REQUIRED WORK: Search the entries for the word "have". Copy each line in which it is found.

TASK MATERIAL:
◇ ◇ ◇ ◇ ◇
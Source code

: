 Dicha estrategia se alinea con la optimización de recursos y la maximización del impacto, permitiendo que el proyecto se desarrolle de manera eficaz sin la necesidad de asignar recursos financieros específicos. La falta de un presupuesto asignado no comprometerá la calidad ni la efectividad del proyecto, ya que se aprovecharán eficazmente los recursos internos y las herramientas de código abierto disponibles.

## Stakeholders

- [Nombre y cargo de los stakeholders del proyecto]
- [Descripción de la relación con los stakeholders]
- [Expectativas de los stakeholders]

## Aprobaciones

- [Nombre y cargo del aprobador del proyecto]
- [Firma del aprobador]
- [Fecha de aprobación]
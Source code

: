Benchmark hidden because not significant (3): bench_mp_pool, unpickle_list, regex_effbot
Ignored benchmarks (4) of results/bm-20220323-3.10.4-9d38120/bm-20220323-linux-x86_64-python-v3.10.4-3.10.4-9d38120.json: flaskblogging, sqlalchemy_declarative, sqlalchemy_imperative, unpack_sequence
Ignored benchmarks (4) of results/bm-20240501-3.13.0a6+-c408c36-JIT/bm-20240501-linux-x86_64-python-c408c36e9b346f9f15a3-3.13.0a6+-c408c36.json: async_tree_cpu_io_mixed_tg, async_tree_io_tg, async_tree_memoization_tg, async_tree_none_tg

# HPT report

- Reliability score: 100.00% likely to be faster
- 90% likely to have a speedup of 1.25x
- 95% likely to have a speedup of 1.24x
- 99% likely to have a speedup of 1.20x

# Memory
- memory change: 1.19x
◇ ◇ ◇ ◇ ◇
EXERCISE SOLUTION:
- 90% likely to have a speedup of 1.25x
- 95% likely to have a speedup of 1.24x
- 99% likely to have a speedup of 1.20x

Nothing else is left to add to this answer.